Il faut en effet rappeler que Luther, bon musicien, a inventé le chant d’assemblée, souhaitant que tous puissent participer au culte. Ce chant d’assemblée luthérien est le choral, mélodies simples avec une note par syllabe, adaptations d’anciennes hymnes ou séquences catholiques, de chants populaires ; il n’en pas moins écrit et composé quarante-trois. Le Réformateur a également souhaité garder l’année liturgique, et c’est pour cela que l’on retrouve parmi ses cantiques, celui destiné à l’Avent Nun komm, der Heiden Heiland (« Viens, ô Sauveur des païens »), quatre autres spécifiquement pour la fête de Noël (dont Vom Himmel hoch da komm ich her, « Ô Dieu tout puissant créateur »), et le cantique de Siméon (Mit Fried und Freud ich fahr dahin). Au cours des siècles suivants, ce répertoire de chorals va considérablement s‘enrichir. Par ailleurs, les luthériens francophones de Strasbourg vont les adapter en français dès 1539.
Des compositions
En revanche, on sait que Jean Calvin souhaitait qu’on se limitât dans le chant d’assemblée qu’aux seuls textes bibliques, c’est-à-dire les psaumes auxquels furent adjoints d’autres cantiques, mise en musique d’autres textes des ancien et nouveau Testaments. Ce n’est qu’en 1705 que le genevois Bénédict Pictet fit paraître ses 54 Cantiques sacrés pour les principales solennités des chrétiens. Parmi ceux-ci, sur des mélodies du psautier, six sont consacrés au jour de Noël, seul le Cantique de Zacharie se fondant sur une paraphrase du texte biblique. Il faudra attendre le 19è siècle et la période du Réveil, pour introduire dans les recueils réformés des cantiques adaptés de chants anglo-saxons et parfois de chorals luthériens, recueils qui réduisirent considérablement le nombre de psaumes. Et dans le recueil Psaumes et Cantiques de 1895 (adopté par le synode général officieux des Églises réformées de France) il n’y a que six cantiques de Noël.
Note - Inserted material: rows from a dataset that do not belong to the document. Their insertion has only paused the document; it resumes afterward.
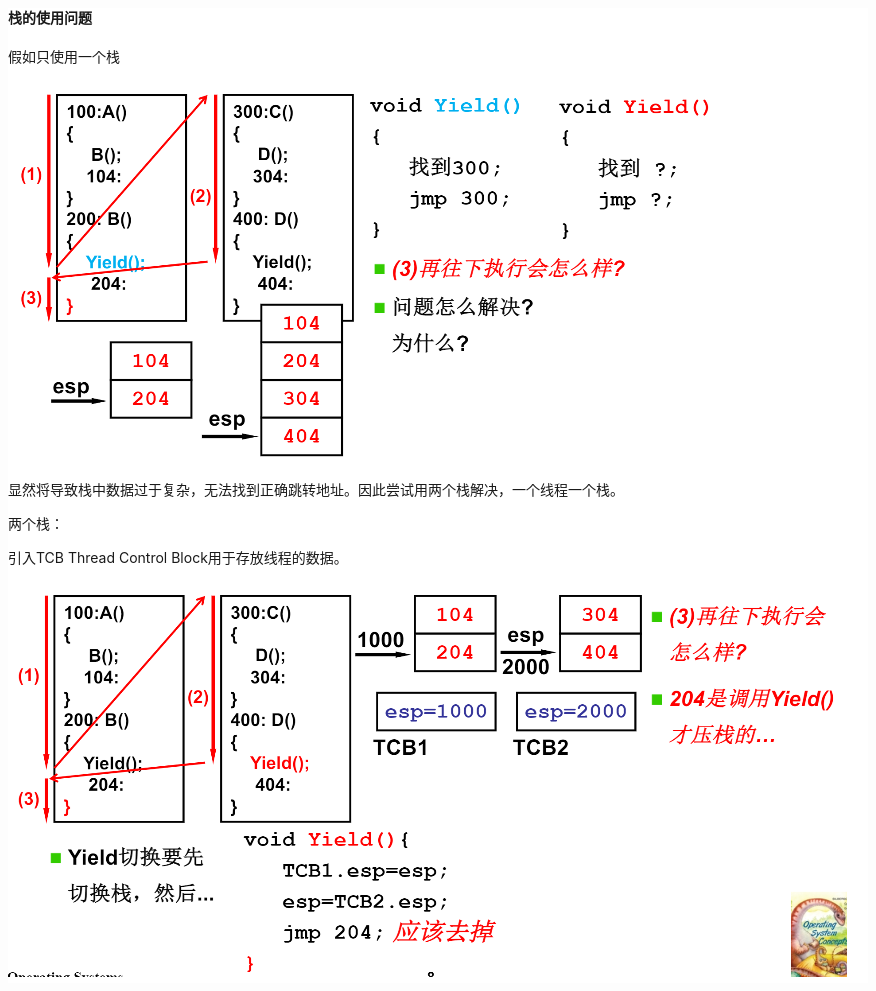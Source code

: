 #### 栈的使用问题

假如只使用一个栈

![image-20210308205319346](Note3.assets/image-20210308205319346.png)

显然将导致栈中数据过于复杂，无法找到正确跳转地址。因此尝试用两个栈解决，一个线程一个栈。



两个栈：

引入TCB Thread Control Block用于存放线程的数据。

![image-20210308205820308](Note3.assets/image-20210308205820308.png)
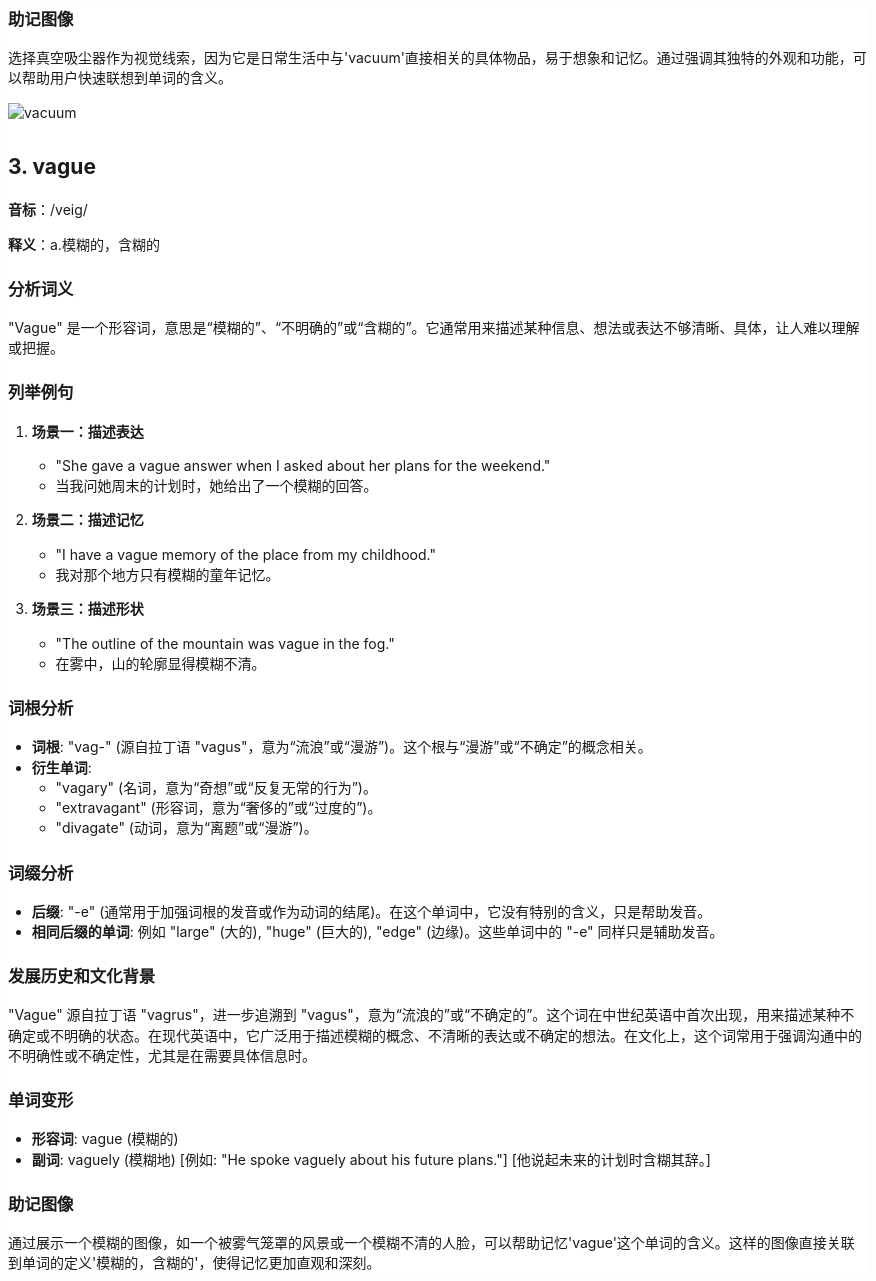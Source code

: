 ### 助记图像

选择真空吸尘器作为视觉线索，因为它是日常生活中与'vacuum'直接相关的具体物品，易于想象和记忆。通过强调其独特的外观和功能，可以帮助用户快速联想到单词的含义。

![vacuum](/imgs/cet4/v/vacuum.jpg)

## 3. vague

**音标**：/veig/

**释义**：a.模糊的，含糊的

### 分析词义
"Vague" 是一个形容词，意思是“模糊的”、“不明确的”或“含糊的”。它通常用来描述某种信息、想法或表达不够清晰、具体，让人难以理解或把握。

### 列举例句
1. **场景一：描述表达**
   - "She gave a vague answer when I asked about her plans for the weekend."
   - 当我问她周末的计划时，她给出了一个模糊的回答。
   
2. **场景二：描述记忆**
   - "I have a vague memory of the place from my childhood."
   - 我对那个地方只有模糊的童年记忆。
   
3. **场景三：描述形状**
   - "The outline of the mountain was vague in the fog."
   - 在雾中，山的轮廓显得模糊不清。

### 词根分析
- **词根**: "vag-" (源自拉丁语 "vagus"，意为“流浪”或“漫游”)。这个根与“漫游”或“不确定”的概念相关。
- **衍生单词**: 
  - "vagary" (名词，意为“奇想”或“反复无常的行为”)。
  - "extravagant" (形容词，意为“奢侈的”或“过度的”)。
  - "divagate" (动词，意为“离题”或“漫游”)。

### 词缀分析
- **后缀**: "-e" (通常用于加强词根的发音或作为动词的结尾)。在这个单词中，它没有特别的含义，只是帮助发音。
- **相同后缀的单词**: 例如 "large" (大的), "huge" (巨大的), "edge" (边缘)。这些单词中的 "-e" 同样只是辅助发音。

### 发展历史和文化背景
"Vague" 源自拉丁语 "vagrus"，进一步追溯到 "vagus"，意为“流浪的”或“不确定的”。这个词在中世纪英语中首次出现，用来描述某种不确定或不明确的状态。在现代英语中，它广泛用于描述模糊的概念、不清晰的表达或不确定的想法。在文化上，这个词常用于强调沟通中的不明确性或不确定性，尤其是在需要具体信息时。

### 单词变形
- **形容词**: vague (模糊的)
- **副词**: vaguely (模糊地) [例如: "He spoke vaguely about his future plans."] [他说起未来的计划时含糊其辞。]

### 助记图像

通过展示一个模糊的图像，如一个被雾气笼罩的风景或一个模糊不清的人脸，可以帮助记忆'vague'这个单词的含义。这样的图像直接关联到单词的定义'模糊的，含糊的'，使得记忆更加直观和深刻。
C’est par le recueil Louanges et Prières consacrant l’unité des Églises formant l’Église Réformée de France en 1938 que va s’élargir le corpus de Noël provenant de plusieurs sources protestantes, et comprenant des chants aussi populaires que D’un arbre séculaire, Sortez bergers de vos retraites, Émerveillons nous d’être ensemble, O peuple fidèle, O nuit bienveillante, Voici Noël ou Mon beau sapin. Le recueil de la région Centre-Alpes-Rhône (Arc-en-Ciel) va comporter 27 cantiques pour l’Avent, 31 pour Noël, bon nombre originaire des répertoires catholiques et évangéliques contemporains ; quant à Alléluia, publication officielle de la Fédération protestant de France, il n’en pas moins 34 chants pour l’Avent, 38 pour Noël.
Évolutions
Le catholicisme a attendu le 19e siècle pour avoir des chants d’assemblée en langue vernaculaire. Cependant existait avant cela un riche corpus de Noëls populaires qui n’étaient pas destinés au culte. Ce répertoire apparu au 16e siècle fut source d’inspiration pour de nombreux organistes au cours des siècles suivants, tels Daquin, Balbastre, d’Andrieu ou Corrette pour les plus connus. Parmi ces Noëls « Une jeune pucelle » (ou « une jeune fillette ») était démarqué d’une chanson populaire italienne la Monaca, racontant les malheurs d’une jeune fille contrainte d’entrer au couvent, la mélodie fut reprise pour le choral Von Gott will ich nicht lassen (1563), repris dans le cantique pour l’Avent Après la longue attente (Alléluia 31-04).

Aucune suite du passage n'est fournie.